_Dataset extract:_
-----

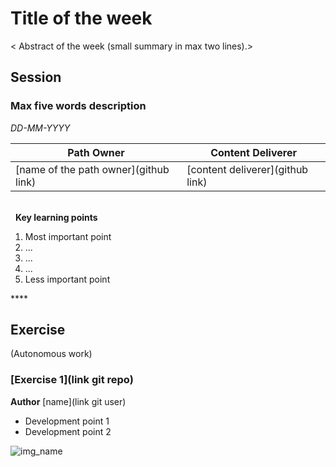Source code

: # Title of the week
< Abstract of the week (small summary in max two lines).>

## Session
### Max five words description

*DD-MM-YYYY*

<!-- (Do not change the line below!!!) -->
| **Path Owner** | **Content Deliverer** | 
| --- | --- | 
| [name of the path owner](github link) | [content deliverer](github link) | \ 

\
&nbsp; <!-- (Do not change this and above line PLEASE!!!) -->
**Key learning points** <!-- (Do not change this line!!!) -->
1. Most important point
2. ...
3. ...
4. ...
5. Less important point

**** <!-- (Delete this comment and just leave the 4 *) -->

## Exercise
(Autonomous work) <!-- Comment wheter if it is autonomous or group work -->
<Statement>
### [Exercise 1](link git repo)
**Author** [name](link git user)
- Development point 1
- Development point 2

 ![img_name](assets/img_name.jpg)  

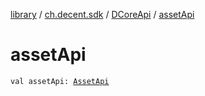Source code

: [library](../../index.md) / [ch.decent.sdk](../index.md) / [DCoreApi](index.md) / [assetApi](./asset-api.md)

# assetApi

`val assetApi: `[`AssetApi`](../../ch.decent.sdk.api/-asset-api/index.md)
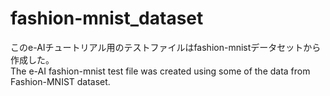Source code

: # fashion-mnist_dataset
このe-AIチュートリアル用のテストファイルはfashion-mnistデータセットから作成した。  
The e-AI fashion-mnist test file was created using some of the data from Fashion-MNIST dataset.
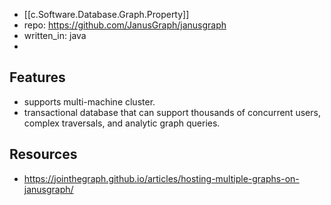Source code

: 
- [[c.Software.Database.Graph.Property]]
- repo: https://github.com/JanusGraph/janusgraph
- written_in: java
- 

## Features

- supports multi-machine cluster. 
- transactional database that can support thousands of concurrent users, complex traversals, and analytic graph queries.

## Resources

- https://jointhegraph.github.io/articles/hosting-multiple-graphs-on-janusgraph/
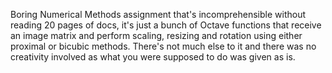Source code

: Boring Numerical Methods assignment that's incomprehensible without reading 20 pages of docs, it's just a bunch of Octave functions that receive an image matrix and perform scaling, resizing and rotation using either proximal or bicubic methods. There's not much else to it and there was no creativity involved as what you were supposed to do was given as is.
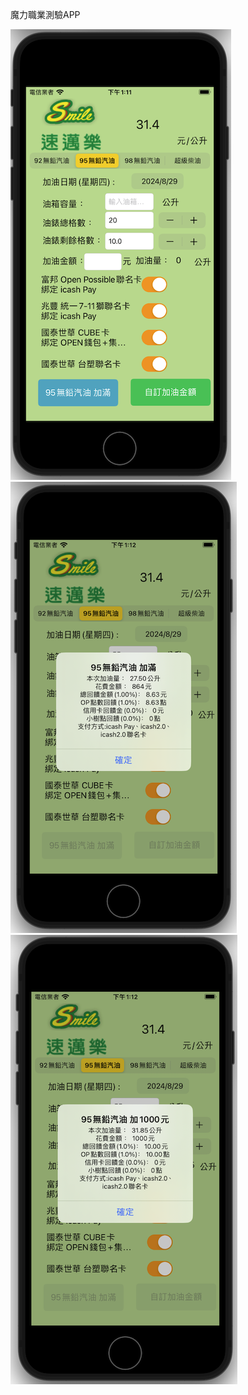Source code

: 魔力職業測驗APP



![image](https://github.com/Lou1202/CrossGateCareer/blob/main/加油1.png)
![image](https://github.com/Lou1202/CrossGateCareer/blob/main/加油2.png)
![image](https://github.com/Lou1202/CrossGateCareer/blob/main/加油3.png)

-----

_Task instructions:_
Everything in the records above except the pictures is to be reproduced word for word.

_Task answer:_
Source code

: # Title of the week
< Abstract of the week (small summary in max two lines).>

## Session
### Max five words description

*DD-MM-YYYY*

<!-- (Do not change the line below!!!) -->
| **Path Owner** | **Content Deliverer** | 
| --- | --- | 
| [name of the path owner](github link) | [content deliverer](github link) | \ 

\
&nbsp; <!-- (Do not change this and above line PLEASE!!!) -->
**Key learning points** <!-- (Do not change this line!!!) -->
1. Most important point
2. ...
3. ...
4. ...
5. Less important point

**** <!-- (Delete this comment and just leave the 4 *) -->

## Exercise
(Autonomous work) <!-- Comment wheter if it is autonomous or group work -->
<Statement>
### [Exercise 1](link git repo)
**Author** [name](link git user)
- Development point 1
- Development point 2

 ![img_name](assets/img_name.jpg)  

Source code

: [library](../../index.md) / [ch.decent.sdk](../index.md) / [DCoreApi](index.md) / [assetApi](./asset-api.md)

# assetApi

`val assetApi: `[`AssetApi`](../../ch.decent.sdk.api/-asset-api/index.md)
Source code

: # fashion-mnist_dataset
このe-AIチュートリアル用のテストファイルはfashion-mnistデータセットから作成した。  
The e-AI fashion-mnist test file was created using some of the data from Fashion-MNIST dataset.
Source code

: 
- [[c.Software.Database.Graph.Property]]
- repo: https://github.com/JanusGraph/janusgraph
- written_in: java
- 

## Features

- supports multi-machine cluster. 
- transactional database that can support thousands of concurrent users, complex traversals, and analytic graph queries.

## Resources

- https://jointhegraph.github.io/articles/hosting-multiple-graphs-on-janusgraph/
Source code

: Boring Numerical Methods assignment that's incomprehensible without reading 20 pages of docs, it's just a bunch of Octave functions that receive an image matrix and perform scaling, resizing and rotation using either proximal or bicubic methods. There's not much else to it and there was no creativity involved as what you were supposed to do was given as is.
Source code

: 魔力職業測驗APP



![image](https://github.com/Lou1202/CrossGateCareer/blob/main/加油1.png)
![image](https://github.com/Lou1202/CrossGateCareer/blob/main/加油2.png)
![image](https://github.com/Lou1202/CrossGateCareer/blob/main/加油3.png)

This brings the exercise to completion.